Seguimento e prognóstico

Desde que as crises sejam controladas, o tratamento na data da alta depende fundamentalmente do diagnóstico, do resultado do exame neurológico e do EEG intercrise.

Se o resultado do exame neurológico evidenciar alterações, deverá ser mantida a terapêutica com anticonvulsante oral, mais frequentemente fenobarbital, e o paciente ser encaminhado para consulta de Neurologia pediátrica ao cabo de 4-5 semanas.

Como factores preditivos do prognóstico, apontam-se fundamentalmente as características das convulsões, a resposta ao tratamento inicial, a doença de base, e as alterações do EEG.

Com efeito, as crises de início mais precoce, tónicas, prolongadas (> 10 minutos/hora) e refractárias ao tratamento, assim como sinais do EEG evidenciando actividade eléctrica de baixa voltagem e padrão de “surto-supressão” na fase intercrise, são associados a prognóstico mais reservado.

Ao longo dos anos, o prognóstico das síndromas acompanhadas de convulsões tem melhorado graças aos progressos na assistência perinatal. No que respeita à morbilidade, os estudos epidemiológicos apontam proporção de sequelas entre 20% a 35% dos casos (principalmente insuficiência mental e doença motora não progressiva), sendo que, em muitas situações, aquelas se relacionam mais com a doença de base do que com as próprias convulsões; as convulsões recorrentes são referidas com uma frequência entre 15% e 20%.

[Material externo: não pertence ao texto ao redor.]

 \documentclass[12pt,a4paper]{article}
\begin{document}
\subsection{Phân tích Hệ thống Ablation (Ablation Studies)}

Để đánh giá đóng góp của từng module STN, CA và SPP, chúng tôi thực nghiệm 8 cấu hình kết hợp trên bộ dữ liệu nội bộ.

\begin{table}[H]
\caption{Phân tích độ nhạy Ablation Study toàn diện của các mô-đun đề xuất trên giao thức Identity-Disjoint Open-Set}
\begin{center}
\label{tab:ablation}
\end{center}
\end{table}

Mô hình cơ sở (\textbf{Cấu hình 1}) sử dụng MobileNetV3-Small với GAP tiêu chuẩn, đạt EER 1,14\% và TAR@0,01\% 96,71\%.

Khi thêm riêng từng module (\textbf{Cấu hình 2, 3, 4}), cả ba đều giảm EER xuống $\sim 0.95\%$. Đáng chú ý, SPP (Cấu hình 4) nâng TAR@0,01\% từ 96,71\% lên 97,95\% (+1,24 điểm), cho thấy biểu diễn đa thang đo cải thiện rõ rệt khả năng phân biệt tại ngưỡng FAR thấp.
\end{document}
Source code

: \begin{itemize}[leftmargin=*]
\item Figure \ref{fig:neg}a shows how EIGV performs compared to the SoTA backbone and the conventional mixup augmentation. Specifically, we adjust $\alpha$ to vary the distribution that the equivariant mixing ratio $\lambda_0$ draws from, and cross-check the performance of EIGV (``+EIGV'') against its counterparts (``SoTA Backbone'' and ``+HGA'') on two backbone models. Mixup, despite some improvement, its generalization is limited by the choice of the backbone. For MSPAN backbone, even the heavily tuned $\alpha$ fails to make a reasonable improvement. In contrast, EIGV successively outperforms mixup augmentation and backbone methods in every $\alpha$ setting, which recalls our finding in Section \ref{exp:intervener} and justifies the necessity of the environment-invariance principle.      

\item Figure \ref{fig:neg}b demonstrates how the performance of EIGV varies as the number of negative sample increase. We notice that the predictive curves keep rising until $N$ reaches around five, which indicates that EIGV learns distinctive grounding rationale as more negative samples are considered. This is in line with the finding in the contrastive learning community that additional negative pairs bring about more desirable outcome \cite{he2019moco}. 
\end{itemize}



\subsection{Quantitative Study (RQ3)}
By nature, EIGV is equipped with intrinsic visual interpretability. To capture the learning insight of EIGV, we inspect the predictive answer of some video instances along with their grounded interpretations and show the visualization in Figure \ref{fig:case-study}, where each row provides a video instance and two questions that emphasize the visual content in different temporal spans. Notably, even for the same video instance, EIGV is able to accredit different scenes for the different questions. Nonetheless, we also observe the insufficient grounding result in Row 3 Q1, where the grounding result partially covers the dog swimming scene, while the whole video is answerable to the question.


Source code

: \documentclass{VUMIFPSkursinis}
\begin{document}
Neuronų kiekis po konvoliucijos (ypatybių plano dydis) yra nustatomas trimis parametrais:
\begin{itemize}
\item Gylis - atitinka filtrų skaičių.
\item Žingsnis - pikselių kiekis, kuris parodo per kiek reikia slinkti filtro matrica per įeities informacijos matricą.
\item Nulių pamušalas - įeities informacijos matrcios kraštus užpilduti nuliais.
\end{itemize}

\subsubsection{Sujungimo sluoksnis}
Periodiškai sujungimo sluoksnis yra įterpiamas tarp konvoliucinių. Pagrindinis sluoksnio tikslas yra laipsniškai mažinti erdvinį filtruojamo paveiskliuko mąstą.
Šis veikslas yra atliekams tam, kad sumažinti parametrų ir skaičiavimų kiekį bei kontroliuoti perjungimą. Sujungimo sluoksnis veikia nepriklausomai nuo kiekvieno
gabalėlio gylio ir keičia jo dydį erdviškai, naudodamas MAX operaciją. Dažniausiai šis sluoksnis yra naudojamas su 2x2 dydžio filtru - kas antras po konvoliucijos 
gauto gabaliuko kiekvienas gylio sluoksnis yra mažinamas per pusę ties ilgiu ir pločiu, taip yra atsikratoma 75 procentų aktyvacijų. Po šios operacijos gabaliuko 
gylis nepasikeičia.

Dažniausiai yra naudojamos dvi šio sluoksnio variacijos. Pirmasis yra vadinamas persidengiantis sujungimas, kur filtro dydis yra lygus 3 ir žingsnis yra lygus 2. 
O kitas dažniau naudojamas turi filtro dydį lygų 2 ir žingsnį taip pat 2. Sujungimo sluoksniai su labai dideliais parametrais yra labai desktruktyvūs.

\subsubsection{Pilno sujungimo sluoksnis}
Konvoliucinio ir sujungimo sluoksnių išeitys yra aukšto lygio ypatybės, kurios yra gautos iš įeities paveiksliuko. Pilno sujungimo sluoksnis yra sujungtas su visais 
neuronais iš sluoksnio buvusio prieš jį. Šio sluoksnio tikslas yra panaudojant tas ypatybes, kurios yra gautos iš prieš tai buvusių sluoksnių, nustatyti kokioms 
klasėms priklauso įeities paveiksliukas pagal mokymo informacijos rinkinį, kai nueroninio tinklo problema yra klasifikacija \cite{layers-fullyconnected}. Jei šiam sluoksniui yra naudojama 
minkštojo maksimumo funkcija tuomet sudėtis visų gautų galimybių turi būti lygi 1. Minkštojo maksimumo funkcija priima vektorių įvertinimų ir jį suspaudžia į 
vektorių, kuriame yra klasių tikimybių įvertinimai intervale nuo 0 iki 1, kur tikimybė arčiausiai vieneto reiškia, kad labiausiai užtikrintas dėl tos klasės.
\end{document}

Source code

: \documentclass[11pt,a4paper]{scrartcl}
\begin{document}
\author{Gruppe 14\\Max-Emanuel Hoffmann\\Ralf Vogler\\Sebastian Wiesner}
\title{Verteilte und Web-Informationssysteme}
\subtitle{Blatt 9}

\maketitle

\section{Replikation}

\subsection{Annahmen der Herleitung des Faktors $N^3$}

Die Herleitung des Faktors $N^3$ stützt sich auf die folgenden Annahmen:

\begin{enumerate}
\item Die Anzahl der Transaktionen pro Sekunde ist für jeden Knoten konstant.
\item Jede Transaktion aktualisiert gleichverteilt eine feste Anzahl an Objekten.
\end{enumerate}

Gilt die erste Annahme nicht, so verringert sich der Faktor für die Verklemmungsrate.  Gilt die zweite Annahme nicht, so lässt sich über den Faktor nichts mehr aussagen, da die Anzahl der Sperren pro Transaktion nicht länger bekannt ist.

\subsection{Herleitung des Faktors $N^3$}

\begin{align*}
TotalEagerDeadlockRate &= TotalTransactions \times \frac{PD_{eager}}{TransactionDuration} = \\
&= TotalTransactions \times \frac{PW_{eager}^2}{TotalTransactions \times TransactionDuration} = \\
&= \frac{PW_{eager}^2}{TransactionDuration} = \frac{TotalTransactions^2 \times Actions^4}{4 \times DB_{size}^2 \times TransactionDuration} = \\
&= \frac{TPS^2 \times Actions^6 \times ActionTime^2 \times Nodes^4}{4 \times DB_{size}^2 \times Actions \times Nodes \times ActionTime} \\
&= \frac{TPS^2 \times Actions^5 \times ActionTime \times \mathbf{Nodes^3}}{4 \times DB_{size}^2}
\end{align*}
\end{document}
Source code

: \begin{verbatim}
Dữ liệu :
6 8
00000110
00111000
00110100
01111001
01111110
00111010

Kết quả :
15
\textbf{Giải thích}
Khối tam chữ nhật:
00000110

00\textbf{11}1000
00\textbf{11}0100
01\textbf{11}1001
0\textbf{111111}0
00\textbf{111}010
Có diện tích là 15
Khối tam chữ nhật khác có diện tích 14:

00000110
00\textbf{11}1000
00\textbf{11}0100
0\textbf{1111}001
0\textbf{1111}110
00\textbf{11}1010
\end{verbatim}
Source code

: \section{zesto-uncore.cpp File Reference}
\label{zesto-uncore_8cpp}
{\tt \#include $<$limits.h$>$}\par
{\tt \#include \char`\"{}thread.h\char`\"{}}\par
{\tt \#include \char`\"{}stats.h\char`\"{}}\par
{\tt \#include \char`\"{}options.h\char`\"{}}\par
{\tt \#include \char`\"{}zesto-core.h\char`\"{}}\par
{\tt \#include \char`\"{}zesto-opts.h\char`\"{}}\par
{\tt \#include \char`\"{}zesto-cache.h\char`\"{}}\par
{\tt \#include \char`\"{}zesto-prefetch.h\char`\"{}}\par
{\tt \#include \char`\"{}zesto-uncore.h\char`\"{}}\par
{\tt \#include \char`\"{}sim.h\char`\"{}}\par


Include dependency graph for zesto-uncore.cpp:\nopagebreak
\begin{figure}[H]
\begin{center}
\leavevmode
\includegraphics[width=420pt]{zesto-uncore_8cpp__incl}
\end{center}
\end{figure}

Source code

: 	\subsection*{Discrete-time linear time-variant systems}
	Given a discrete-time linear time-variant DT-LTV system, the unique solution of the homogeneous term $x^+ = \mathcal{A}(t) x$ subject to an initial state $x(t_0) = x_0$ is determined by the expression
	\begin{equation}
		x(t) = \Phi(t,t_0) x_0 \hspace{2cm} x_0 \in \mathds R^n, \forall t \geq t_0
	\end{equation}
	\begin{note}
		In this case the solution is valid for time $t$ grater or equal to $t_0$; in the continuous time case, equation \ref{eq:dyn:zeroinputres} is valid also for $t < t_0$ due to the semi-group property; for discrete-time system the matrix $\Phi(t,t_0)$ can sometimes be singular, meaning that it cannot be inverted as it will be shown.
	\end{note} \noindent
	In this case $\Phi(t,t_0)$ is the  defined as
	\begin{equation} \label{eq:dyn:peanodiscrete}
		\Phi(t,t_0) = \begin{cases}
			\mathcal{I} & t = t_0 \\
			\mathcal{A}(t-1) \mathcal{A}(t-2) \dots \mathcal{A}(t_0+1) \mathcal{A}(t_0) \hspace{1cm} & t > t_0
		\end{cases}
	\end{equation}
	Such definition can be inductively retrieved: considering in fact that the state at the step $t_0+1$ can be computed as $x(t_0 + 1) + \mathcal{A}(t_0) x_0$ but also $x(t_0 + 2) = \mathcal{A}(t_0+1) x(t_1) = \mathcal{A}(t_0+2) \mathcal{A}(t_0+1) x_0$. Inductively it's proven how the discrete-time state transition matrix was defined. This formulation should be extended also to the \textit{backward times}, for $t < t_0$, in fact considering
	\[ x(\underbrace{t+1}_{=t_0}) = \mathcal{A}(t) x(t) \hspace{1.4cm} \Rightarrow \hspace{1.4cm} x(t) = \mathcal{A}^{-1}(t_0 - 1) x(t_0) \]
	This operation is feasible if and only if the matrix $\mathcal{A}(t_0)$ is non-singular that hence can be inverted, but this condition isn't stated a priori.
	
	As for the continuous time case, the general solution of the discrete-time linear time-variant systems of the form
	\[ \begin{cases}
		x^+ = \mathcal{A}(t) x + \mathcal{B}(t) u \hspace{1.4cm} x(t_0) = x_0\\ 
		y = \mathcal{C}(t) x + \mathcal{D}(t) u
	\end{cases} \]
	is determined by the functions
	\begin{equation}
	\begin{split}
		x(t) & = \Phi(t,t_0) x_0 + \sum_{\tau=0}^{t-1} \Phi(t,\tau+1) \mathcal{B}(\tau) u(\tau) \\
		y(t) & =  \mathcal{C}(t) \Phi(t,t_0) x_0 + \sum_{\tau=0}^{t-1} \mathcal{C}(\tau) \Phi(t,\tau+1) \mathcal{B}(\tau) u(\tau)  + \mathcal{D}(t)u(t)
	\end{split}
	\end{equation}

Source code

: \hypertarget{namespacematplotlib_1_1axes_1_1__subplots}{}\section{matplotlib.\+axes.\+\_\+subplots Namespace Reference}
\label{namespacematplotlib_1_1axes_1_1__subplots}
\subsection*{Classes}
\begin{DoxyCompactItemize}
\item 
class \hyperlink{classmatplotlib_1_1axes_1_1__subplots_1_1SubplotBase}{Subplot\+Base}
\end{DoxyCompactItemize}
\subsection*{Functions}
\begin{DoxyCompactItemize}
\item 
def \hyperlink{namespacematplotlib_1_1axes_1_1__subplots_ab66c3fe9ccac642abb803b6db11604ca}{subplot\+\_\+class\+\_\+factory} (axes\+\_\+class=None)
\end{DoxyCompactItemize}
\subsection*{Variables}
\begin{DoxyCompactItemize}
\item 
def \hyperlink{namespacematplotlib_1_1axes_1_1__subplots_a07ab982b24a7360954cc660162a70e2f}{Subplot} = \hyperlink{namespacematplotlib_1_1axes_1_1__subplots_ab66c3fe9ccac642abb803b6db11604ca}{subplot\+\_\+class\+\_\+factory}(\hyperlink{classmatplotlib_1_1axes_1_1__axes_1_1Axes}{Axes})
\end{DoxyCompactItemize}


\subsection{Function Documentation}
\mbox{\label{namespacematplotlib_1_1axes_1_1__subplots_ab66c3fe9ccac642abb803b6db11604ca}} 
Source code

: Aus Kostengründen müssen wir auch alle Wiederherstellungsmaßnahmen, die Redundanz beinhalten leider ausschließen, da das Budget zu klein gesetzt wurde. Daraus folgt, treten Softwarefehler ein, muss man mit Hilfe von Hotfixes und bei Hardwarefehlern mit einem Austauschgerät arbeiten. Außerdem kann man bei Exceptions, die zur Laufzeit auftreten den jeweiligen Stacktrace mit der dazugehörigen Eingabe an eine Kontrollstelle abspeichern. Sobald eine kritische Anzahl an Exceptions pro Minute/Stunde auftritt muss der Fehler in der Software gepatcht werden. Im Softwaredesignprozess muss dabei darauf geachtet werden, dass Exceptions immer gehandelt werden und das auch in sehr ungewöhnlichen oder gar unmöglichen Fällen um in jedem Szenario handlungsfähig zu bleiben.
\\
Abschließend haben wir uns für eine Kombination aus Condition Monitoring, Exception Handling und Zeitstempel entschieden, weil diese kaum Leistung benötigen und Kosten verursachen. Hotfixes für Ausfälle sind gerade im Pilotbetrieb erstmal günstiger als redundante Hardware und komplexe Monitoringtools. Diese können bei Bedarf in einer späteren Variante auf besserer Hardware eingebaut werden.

Comparando as alterações do desenvolvimento em RN de termo e pré-termo, a médio e longo prazo, a proporção daquelas é muito maior no segundo caso (cerca de 75%) do que no primeiro (cerca de 40%).

Quanto à mortalidade, considerando globalmente RN pré-termo e de termo (~ 20%-25%), salienta-se que mais de metade dos óbitos ocorre nos RN pré-termo.